10. So far as the plaintiff's letter dated 25th April, 1989 written to the defendant company asking it to vacate by the end of June, 1989 was concerned, which was Exhibit No. 3, the learned Judge came to a conclusion that it was not a notice to quit at all under Section 13(6) of the West Bengal Premises Tenancy Act and the said letter did not, in any way, invalidate the agreed Clause (v) contained in page 9 of the agreement. The learned Judge further observed that taking into consideration the entire matter in controversy, and by taking into consideration the materials on record, he safely arrived at a conclusion that the suit as filed by the plaintiff was maintainable in law and the agreement -- Exhibit No. 1, having a legal, binding and effective force upon the parties to the suit, the defendant company was under legal obligation to vacate the suit premises in accordance with Clause (v) of the said agreement and the plaintiff had no legal obligation to serve any notice under Section 13(6) of the West Bengal Premises Tenancy Act, 1956, and as such, the plaintiff's claim for eviction of the defendant company from the suit premises on the basis of Section 13(1)(k) of the West Bengal Premises Tenancy Act, 1956 was of fully sustainable in law arid the plaintiff was thus entitled to a decree as prayed for. So far as the Issue Nos. 3, 4 and 5 were concerned, the learned judge, however, decided the said issues against the plaintiff. The other issues namely, 1, 2, 6, 7, 8 and 9 were, however, decided in favour of the plaintiff, by the learned Judge. The said judgment and decree are the subject matters of challenge in the premises, first appeal.

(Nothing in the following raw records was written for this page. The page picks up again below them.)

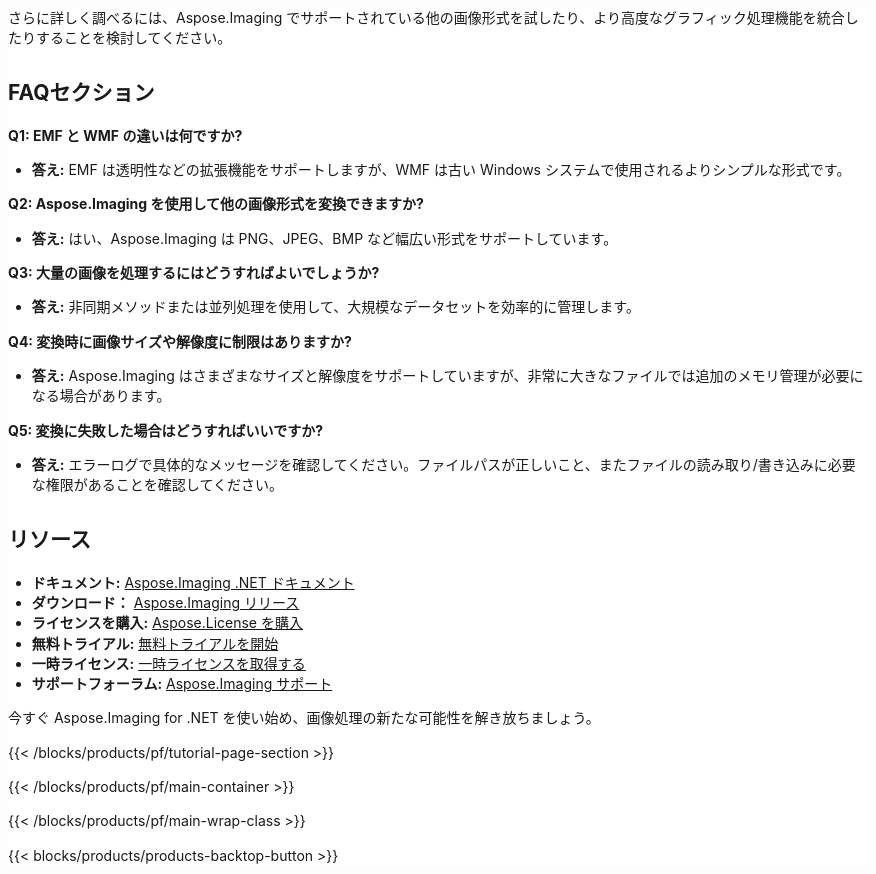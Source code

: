 さらに詳しく調べるには、Aspose.Imaging でサポートされている他の画像形式を試したり、より高度なグラフィック処理機能を統合したりすることを検討してください。

## FAQセクション

**Q1: EMF と WMF の違いは何ですか?**
- **答え:** EMF は透明性などの拡張機能をサポートしますが、WMF は古い Windows システムで使用されるよりシンプルな形式です。

**Q2: Aspose.Imaging を使用して他の画像形式を変換できますか?**
- **答え:** はい、Aspose.Imaging は PNG、JPEG、BMP など幅広い形式をサポートしています。

**Q3: 大量の画像を処理するにはどうすればよいでしょうか?**
- **答え:** 非同期メソッドまたは並列処理を使用して、大規模なデータセットを効率的に管理します。

**Q4: 変換時に画像サイズや解像度に制限はありますか?**
- **答え:** Aspose.Imaging はさまざまなサイズと解像度をサポートしていますが、非常に大きなファイルでは追加のメモリ管理が必要になる場合があります。

**Q5: 変換に失敗した場合はどうすればいいですか?**
- **答え:** エラーログで具体的なメッセージを確認してください。ファイルパスが正しいこと、またファイルの読み取り/書き込みに必要な権限があることを確認してください。

## リソース
- **ドキュメント:** [Aspose.Imaging .NET ドキュメント](https://reference.aspose.com/imaging/net/)
- **ダウンロード：** [Aspose.Imaging リリース](https://releases.aspose.com/imaging/net/)
- **ライセンスを購入:** [Aspose.License を購入](https://purchase.aspose.com/buy)
- **無料トライアル:** [無料トライアルを開始](https://releases.aspose.com/imaging/net/)
- **一時ライセンス:** [一時ライセンスを取得する](https://purchase.aspose.com/temporary-license/)
- **サポートフォーラム:** [Aspose.Imaging サポート](https://forum.aspose.com/c/imaging/10)

今すぐ Aspose.Imaging for .NET を使い始め、画像処理の新たな可能性を解き放ちましょう。

{{< /blocks/products/pf/tutorial-page-section >}}

{{< /blocks/products/pf/main-container >}}

{{< /blocks/products/pf/main-wrap-class >}}

{{< blocks/products/products-backtop-button >}}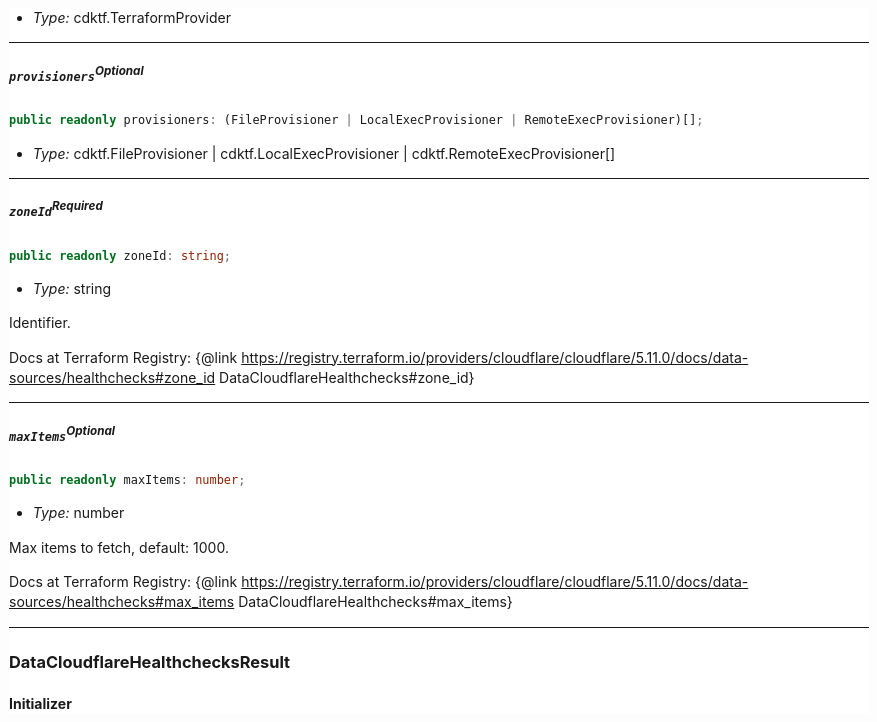- *Type:* cdktf.TerraformProvider

---

##### `provisioners`<sup>Optional</sup> <a name="provisioners" id="@cdktf/provider-cloudflare.dataCloudflareHealthchecks.DataCloudflareHealthchecksConfig.property.provisioners"></a>

```typescript
public readonly provisioners: (FileProvisioner | LocalExecProvisioner | RemoteExecProvisioner)[];
```

- *Type:* cdktf.FileProvisioner | cdktf.LocalExecProvisioner | cdktf.RemoteExecProvisioner[]

---

##### `zoneId`<sup>Required</sup> <a name="zoneId" id="@cdktf/provider-cloudflare.dataCloudflareHealthchecks.DataCloudflareHealthchecksConfig.property.zoneId"></a>

```typescript
public readonly zoneId: string;
```

- *Type:* string

Identifier.

Docs at Terraform Registry: {@link https://registry.terraform.io/providers/cloudflare/cloudflare/5.11.0/docs/data-sources/healthchecks#zone_id DataCloudflareHealthchecks#zone_id}

---

##### `maxItems`<sup>Optional</sup> <a name="maxItems" id="@cdktf/provider-cloudflare.dataCloudflareHealthchecks.DataCloudflareHealthchecksConfig.property.maxItems"></a>

```typescript
public readonly maxItems: number;
```

- *Type:* number

Max items to fetch, default: 1000.

Docs at Terraform Registry: {@link https://registry.terraform.io/providers/cloudflare/cloudflare/5.11.0/docs/data-sources/healthchecks#max_items DataCloudflareHealthchecks#max_items}

---

### DataCloudflareHealthchecksResult <a name="DataCloudflareHealthchecksResult" id="@cdktf/provider-cloudflare.dataCloudflareHealthchecks.DataCloudflareHealthchecksResult"></a>

#### Initializer <a name="Initializer" id="@cdktf/provider-cloudflare.dataCloudflareHealthchecks.DataCloudflareHealthchecksResult.Initializer"></a>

11. The only question involved in this appeal is, whether the agreement in writting dated 1st July, 1987 (Exhibit No. 1) executed by and between the parties to the appeal, whereby, the defendant/appellant agreed to vacate the suit premises on the expiry of the last day of June. 1989, can be treated to be a ground for the defendant/appellant's eviction from the suit premises under Section 13(1)(k) of the West Bengal Premises Tenancy Act, 1956 as the tenant having agreed in writing to the landlord, subsequent to the creation of the tenancy, to vacate the suit premises on the expiry of 30th June, 1989, had failed to do so.

12. In the said agreement (Exhibit No. 1) under the heading The Parties Hereof Further Expressly Agree and Declare as Follows, it had been categorically stated inter alia, in Clause (i) that the said agreement dated 1st July, 1987 would be valid and binding between the parties for a period of three years from 1st July, 1986, while in Clause (v), a declaration was given by the defendant/tenant to the effect that on expiration of the said agreement, the tenant would forthwith vacate the tenanted premises without any objection on any ground whatsoever.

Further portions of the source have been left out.